EXERCISE DESCRIPTION >>
Give the entries back exactly as they stand, but without pictures.

::::::::

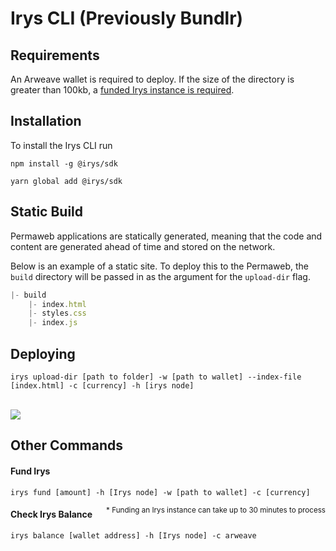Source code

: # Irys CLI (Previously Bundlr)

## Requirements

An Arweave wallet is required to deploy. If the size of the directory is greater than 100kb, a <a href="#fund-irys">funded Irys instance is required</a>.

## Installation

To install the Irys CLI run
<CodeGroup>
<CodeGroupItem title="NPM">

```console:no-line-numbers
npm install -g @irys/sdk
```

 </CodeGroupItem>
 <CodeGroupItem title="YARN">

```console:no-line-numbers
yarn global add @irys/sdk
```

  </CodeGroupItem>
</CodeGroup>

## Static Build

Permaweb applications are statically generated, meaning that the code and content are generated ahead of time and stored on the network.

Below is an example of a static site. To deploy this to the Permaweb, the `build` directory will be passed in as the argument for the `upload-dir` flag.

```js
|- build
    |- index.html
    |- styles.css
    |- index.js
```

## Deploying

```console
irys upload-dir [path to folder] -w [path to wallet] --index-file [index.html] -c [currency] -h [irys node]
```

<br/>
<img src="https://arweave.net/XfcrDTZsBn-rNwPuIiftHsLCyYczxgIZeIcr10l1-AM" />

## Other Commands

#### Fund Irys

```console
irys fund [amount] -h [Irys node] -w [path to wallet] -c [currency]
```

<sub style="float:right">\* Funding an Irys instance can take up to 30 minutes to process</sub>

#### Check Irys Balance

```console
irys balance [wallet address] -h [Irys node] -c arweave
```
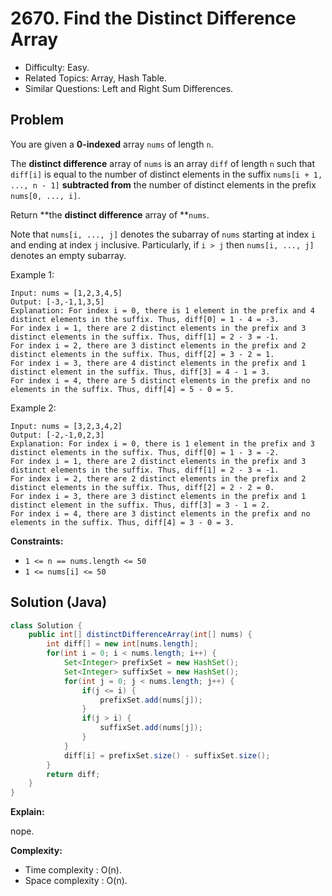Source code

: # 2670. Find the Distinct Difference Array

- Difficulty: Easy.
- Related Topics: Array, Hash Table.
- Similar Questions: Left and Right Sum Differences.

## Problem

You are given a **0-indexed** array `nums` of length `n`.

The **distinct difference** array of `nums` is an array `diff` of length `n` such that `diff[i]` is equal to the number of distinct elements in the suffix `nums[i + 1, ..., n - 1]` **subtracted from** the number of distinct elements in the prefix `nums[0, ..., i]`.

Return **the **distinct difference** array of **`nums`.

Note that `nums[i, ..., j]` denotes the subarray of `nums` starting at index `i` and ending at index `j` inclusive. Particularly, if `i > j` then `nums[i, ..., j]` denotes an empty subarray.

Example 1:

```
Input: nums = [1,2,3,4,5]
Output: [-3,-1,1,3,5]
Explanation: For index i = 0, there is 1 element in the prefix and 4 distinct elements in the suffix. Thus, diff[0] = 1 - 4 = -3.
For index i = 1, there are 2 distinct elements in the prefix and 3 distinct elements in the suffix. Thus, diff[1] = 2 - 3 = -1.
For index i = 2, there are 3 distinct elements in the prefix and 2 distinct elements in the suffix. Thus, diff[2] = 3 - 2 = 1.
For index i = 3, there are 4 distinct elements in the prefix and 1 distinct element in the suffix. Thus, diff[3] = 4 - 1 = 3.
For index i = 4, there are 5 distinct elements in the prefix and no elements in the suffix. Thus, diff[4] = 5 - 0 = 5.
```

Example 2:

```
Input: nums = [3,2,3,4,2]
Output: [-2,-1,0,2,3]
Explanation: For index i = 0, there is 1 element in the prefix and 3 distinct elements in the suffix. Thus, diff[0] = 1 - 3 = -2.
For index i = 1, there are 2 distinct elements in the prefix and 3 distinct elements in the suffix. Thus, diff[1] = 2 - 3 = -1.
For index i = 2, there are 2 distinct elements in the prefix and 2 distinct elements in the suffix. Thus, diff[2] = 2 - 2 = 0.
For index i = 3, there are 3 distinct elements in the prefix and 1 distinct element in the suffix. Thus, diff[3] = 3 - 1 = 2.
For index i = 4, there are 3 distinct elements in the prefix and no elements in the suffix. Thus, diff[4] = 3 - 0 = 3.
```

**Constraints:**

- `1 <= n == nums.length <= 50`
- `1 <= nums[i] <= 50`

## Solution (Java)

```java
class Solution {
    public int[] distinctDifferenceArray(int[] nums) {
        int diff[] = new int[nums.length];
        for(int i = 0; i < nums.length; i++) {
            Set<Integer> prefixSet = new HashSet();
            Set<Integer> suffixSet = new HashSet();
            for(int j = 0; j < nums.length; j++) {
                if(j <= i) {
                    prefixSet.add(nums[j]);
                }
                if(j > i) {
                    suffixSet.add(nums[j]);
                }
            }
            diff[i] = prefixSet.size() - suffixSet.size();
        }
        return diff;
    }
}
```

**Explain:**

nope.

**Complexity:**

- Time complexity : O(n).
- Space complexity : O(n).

::::::::

ANSWER FOR THIS EXERCISE >>
Source code

: # Irys CLI (Previously Bundlr)

## Requirements

An Arweave wallet is required to deploy. If the size of the directory is greater than 100kb, a <a href="#fund-irys">funded Irys instance is required</a>.

## Installation

To install the Irys CLI run
<CodeGroup>
<CodeGroupItem title="NPM">

```console:no-line-numbers
npm install -g @irys/sdk
```

 </CodeGroupItem>
 <CodeGroupItem title="YARN">

```console:no-line-numbers
yarn global add @irys/sdk
```

  </CodeGroupItem>
</CodeGroup>

## Static Build

Permaweb applications are statically generated, meaning that the code and content are generated ahead of time and stored on the network.

Below is an example of a static site. To deploy this to the Permaweb, the `build` directory will be passed in as the argument for the `upload-dir` flag.

```js
|- build
    |- index.html
    |- styles.css
    |- index.js
```

## Deploying

```console
irys upload-dir [path to folder] -w [path to wallet] --index-file [index.html] -c [currency] -h [irys node]
```

<br/>
<img src="https://arweave.net/XfcrDTZsBn-rNwPuIiftHsLCyYczxgIZeIcr10l1-AM" />

## Other Commands

#### Fund Irys

```console
irys fund [amount] -h [Irys node] -w [path to wallet] -c [currency]
```

<sub style="float:right">\* Funding an Irys instance can take up to 30 minutes to process</sub>

#### Check Irys Balance

```console
irys balance [wallet address] -h [Irys node] -c arweave
```
Source code

: # 2670. Find the Distinct Difference Array

- Difficulty: Easy.
- Related Topics: Array, Hash Table.
- Similar Questions: Left and Right Sum Differences.

## Problem

You are given a **0-indexed** array `nums` of length `n`.

The **distinct difference** array of `nums` is an array `diff` of length `n` such that `diff[i]` is equal to the number of distinct elements in the suffix `nums[i + 1, ..., n - 1]` **subtracted from** the number of distinct elements in the prefix `nums[0, ..., i]`.

Return **the **distinct difference** array of **`nums`.

Note that `nums[i, ..., j]` denotes the subarray of `nums` starting at index `i` and ending at index `j` inclusive. Particularly, if `i > j` then `nums[i, ..., j]` denotes an empty subarray.

Example 1:

```
Input: nums = [1,2,3,4,5]
Output: [-3,-1,1,3,5]
Explanation: For index i = 0, there is 1 element in the prefix and 4 distinct elements in the suffix. Thus, diff[0] = 1 - 4 = -3.
For index i = 1, there are 2 distinct elements in the prefix and 3 distinct elements in the suffix. Thus, diff[1] = 2 - 3 = -1.
For index i = 2, there are 3 distinct elements in the prefix and 2 distinct elements in the suffix. Thus, diff[2] = 3 - 2 = 1.
For index i = 3, there are 4 distinct elements in the prefix and 1 distinct element in the suffix. Thus, diff[3] = 4 - 1 = 3.
For index i = 4, there are 5 distinct elements in the prefix and no elements in the suffix. Thus, diff[4] = 5 - 0 = 5.
```

Example 2:

```
Input: nums = [3,2,3,4,2]
Output: [-2,-1,0,2,3]
Explanation: For index i = 0, there is 1 element in the prefix and 3 distinct elements in the suffix. Thus, diff[0] = 1 - 3 = -2.
For index i = 1, there are 2 distinct elements in the prefix and 3 distinct elements in the suffix. Thus, diff[1] = 2 - 3 = -1.
For index i = 2, there are 2 distinct elements in the prefix and 2 distinct elements in the suffix. Thus, diff[2] = 2 - 2 = 0.
For index i = 3, there are 3 distinct elements in the prefix and 1 distinct element in the suffix. Thus, diff[3] = 3 - 1 = 2.
For index i = 4, there are 3 distinct elements in the prefix and no elements in the suffix. Thus, diff[4] = 3 - 0 = 3.
```

**Constraints:**

- `1 <= n == nums.length <= 50`
- `1 <= nums[i] <= 50`

## Solution (Java)

```java
class Solution {
    public int[] distinctDifferenceArray(int[] nums) {
        int diff[] = new int[nums.length];
        for(int i = 0; i < nums.length; i++) {
            Set<Integer> prefixSet = new HashSet();
            Set<Integer> suffixSet = new HashSet();
            for(int j = 0; j < nums.length; j++) {
                if(j <= i) {
                    prefixSet.add(nums[j]);
                }
                if(j > i) {
                    suffixSet.add(nums[j]);
                }
            }
            diff[i] = prefixSet.size() - suffixSet.size();
        }
        return diff;
    }
}
```

**Explain:**

nope.

**Complexity:**

- Time complexity : O(n).
- Space complexity : O(n).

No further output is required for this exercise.